GLIC Synthesis

The GLIC synthesis is the process of dimensioning the GLIC components and scheduling the SDF graph. Firstly, all components must be introduced:

Output buffer (OB) is a memory component attached to a node that sends data. The time required for the sending node to access this memory is architecturally assigned to one clock cycle.
Transporter (not shown in the image) can be seen as a sequencer that has a timing table of what and when to read the data from the output buffer and send it to the target. Physically, it is considered to be ideally next to the output buffer so that it can access the buffer without time delay.
Input buffer (IB) is a memory component attached to a node that receives the data. It has the same time requirement as the output buffer.
Communication channel is a routing path from the sending node to the receiving node, or more precisely, from the output of the transporter to the input of the input buffer. The time-delay parameter is already determined at this point, so it can be calculated when a data chuck from the OB will arrive at the IB. In this GLIC model, it is possible to allocate more than one communication channel to a connection because of the high bandwidth requirement, but it is assumed that all communication channels are put in the same routing wire and all data chucks are transported in that wire. This assumption, however, does not hold true in hardware, but it is kept this way and addressed in later stages of Sylva.

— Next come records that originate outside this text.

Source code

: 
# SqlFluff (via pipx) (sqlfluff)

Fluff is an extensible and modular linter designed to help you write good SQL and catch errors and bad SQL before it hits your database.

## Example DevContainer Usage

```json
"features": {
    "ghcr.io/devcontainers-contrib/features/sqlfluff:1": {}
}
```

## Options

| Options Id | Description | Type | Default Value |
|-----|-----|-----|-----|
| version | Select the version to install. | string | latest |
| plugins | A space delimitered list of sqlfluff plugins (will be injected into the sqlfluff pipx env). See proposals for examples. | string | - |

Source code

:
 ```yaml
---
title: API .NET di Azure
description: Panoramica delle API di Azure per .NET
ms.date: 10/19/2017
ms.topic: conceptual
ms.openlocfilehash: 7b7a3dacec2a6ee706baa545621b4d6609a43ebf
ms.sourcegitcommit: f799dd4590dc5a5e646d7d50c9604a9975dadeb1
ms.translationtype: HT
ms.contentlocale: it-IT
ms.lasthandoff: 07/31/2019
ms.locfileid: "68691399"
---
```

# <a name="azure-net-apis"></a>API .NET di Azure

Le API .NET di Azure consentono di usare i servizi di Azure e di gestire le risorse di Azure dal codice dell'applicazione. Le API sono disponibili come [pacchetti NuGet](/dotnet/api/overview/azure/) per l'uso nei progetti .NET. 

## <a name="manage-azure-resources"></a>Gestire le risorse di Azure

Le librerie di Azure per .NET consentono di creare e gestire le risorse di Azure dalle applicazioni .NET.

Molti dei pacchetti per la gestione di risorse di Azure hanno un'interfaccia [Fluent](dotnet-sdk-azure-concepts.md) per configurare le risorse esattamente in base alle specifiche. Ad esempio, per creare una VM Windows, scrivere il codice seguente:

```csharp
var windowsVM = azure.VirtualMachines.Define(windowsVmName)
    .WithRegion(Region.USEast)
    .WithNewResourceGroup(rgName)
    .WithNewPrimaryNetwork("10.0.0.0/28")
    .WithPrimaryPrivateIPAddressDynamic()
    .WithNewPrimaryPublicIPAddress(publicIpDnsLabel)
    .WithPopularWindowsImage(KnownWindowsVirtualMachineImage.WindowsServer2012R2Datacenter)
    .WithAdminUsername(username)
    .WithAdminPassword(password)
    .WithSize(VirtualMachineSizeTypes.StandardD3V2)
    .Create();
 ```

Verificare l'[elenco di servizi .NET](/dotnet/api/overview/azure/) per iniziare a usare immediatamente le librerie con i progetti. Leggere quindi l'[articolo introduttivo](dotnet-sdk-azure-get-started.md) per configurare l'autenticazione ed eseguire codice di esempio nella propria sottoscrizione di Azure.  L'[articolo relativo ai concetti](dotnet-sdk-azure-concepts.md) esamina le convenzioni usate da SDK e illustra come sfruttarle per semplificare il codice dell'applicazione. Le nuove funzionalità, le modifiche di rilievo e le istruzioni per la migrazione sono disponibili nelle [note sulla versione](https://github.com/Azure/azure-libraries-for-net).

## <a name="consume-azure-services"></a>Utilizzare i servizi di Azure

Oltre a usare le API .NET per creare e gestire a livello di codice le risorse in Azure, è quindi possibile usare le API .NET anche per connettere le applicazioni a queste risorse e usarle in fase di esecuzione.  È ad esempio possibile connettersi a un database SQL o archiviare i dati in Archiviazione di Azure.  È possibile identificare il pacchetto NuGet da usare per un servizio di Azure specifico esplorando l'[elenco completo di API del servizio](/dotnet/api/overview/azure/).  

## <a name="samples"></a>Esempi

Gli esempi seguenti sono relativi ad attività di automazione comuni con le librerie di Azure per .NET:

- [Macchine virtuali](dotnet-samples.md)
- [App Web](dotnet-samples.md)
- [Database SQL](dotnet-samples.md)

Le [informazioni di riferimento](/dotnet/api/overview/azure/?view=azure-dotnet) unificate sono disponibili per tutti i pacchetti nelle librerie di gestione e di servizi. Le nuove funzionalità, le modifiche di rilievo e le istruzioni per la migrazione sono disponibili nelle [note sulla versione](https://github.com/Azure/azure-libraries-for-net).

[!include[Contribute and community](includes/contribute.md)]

The objectives of the GLIC process are to identify the following:

Buffer Dimensioning: This task is to identify the buffer sizes specifically in the Output buffer and the Input buffer.
Channel Dimensioning: This task is to dimension the NoC channels. We should synthesize low bandwidth channels for connecting channels as much as possible unless there is a need for high bandwidth channels.
Scheduling: This task is to schedule the SDF graph in data chunk level. This task should guarantee that each data chunk is produced before its consumption and the total latency and throughput are within the limits.

Basic Concept

Data Chunk

A data chunk is a sub-unit of data token. In SDF graphs, data tokens are the standard way to model the data that has been produced and consumed. But the data tokens are pure mathematical objects without any physical size limit. It could be as small as 1-bit or as large as 1TB. It does not make sense to directly map the data tokens to the physical system. We thus define the data chunk as the unit of data that need to be transported in the physical system.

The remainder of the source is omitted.